Work to complete:
Your answer should show every line of the material below that includes "lógica".

Input data:
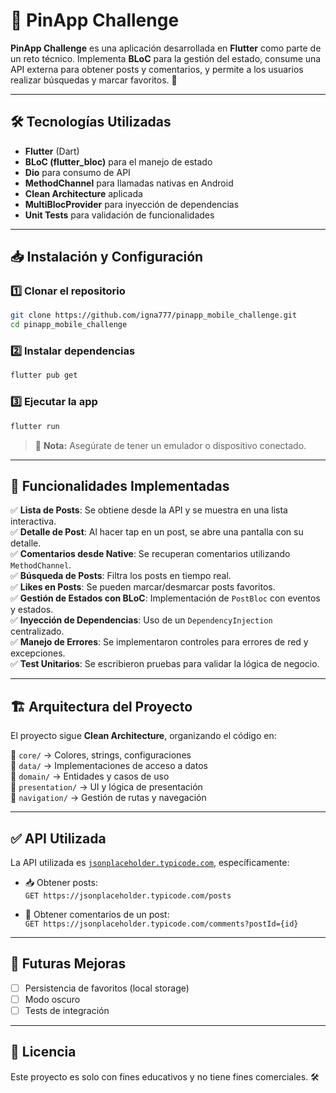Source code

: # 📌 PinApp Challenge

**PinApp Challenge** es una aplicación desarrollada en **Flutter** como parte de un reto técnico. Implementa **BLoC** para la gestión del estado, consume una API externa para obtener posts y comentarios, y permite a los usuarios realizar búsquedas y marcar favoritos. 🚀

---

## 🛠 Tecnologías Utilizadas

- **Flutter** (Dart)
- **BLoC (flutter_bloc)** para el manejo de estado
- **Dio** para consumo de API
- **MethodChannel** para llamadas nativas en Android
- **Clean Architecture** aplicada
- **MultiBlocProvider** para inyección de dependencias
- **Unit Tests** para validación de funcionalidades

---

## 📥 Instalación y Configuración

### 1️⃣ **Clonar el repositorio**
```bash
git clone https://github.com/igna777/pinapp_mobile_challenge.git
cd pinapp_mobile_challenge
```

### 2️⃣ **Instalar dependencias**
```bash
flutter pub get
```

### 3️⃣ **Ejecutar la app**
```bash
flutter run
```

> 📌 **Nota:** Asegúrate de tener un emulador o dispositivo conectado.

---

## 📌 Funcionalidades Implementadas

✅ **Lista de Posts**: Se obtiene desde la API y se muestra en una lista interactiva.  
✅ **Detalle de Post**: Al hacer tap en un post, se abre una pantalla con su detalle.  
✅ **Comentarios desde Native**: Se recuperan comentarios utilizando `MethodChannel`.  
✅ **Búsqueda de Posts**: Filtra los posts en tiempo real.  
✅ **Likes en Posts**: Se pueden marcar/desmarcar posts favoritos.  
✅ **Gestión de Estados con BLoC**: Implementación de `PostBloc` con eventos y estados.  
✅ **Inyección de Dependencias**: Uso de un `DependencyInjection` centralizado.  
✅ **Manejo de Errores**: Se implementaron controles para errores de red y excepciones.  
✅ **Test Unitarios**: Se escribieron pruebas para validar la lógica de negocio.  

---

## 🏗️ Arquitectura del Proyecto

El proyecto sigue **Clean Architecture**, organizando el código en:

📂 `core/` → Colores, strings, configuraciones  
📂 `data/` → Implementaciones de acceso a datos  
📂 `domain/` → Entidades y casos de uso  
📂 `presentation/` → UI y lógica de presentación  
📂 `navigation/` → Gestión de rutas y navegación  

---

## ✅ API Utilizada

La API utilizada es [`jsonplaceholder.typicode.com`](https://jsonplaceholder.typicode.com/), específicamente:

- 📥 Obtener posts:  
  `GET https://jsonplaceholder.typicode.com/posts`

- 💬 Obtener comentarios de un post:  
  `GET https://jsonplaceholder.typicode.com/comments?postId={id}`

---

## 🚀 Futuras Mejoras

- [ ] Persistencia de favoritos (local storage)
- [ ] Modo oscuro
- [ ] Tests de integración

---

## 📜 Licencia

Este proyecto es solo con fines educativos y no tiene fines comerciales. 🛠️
...
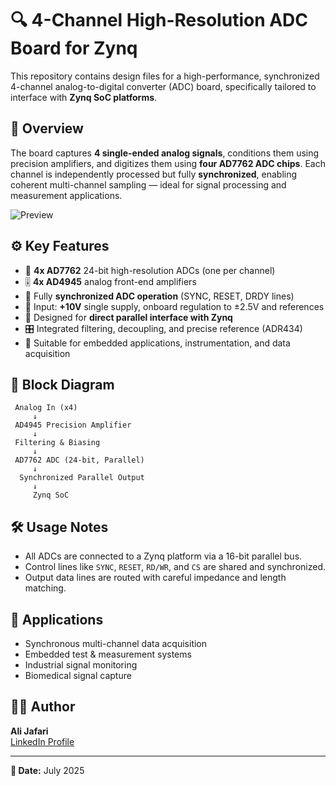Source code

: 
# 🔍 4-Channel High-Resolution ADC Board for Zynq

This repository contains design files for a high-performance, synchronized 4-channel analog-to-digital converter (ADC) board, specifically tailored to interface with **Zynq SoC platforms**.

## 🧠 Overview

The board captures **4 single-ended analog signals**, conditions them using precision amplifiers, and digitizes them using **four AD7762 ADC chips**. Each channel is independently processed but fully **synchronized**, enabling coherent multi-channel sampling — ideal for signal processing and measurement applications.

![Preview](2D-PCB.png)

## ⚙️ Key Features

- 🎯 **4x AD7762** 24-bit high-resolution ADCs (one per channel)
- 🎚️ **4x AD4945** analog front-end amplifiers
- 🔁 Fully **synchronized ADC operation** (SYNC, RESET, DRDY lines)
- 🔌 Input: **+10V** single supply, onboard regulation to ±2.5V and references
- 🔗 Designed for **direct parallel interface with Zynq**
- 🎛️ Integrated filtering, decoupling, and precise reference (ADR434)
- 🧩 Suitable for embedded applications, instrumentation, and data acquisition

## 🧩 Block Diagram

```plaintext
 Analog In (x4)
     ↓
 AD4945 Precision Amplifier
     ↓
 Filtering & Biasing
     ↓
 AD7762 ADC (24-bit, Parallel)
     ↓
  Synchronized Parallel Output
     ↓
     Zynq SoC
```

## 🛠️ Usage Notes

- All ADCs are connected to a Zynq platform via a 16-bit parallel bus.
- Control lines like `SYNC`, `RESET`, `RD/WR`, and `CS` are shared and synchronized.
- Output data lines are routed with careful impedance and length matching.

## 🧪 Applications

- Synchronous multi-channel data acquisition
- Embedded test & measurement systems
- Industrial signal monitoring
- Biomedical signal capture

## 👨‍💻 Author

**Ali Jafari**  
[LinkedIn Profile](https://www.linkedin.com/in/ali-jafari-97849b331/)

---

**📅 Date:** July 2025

Answer:
✅ **Test Unitarios**: Se escribieron pruebas para validar la lógica de negocio.  
📂 `presentation/` → UI y lógica de presentación  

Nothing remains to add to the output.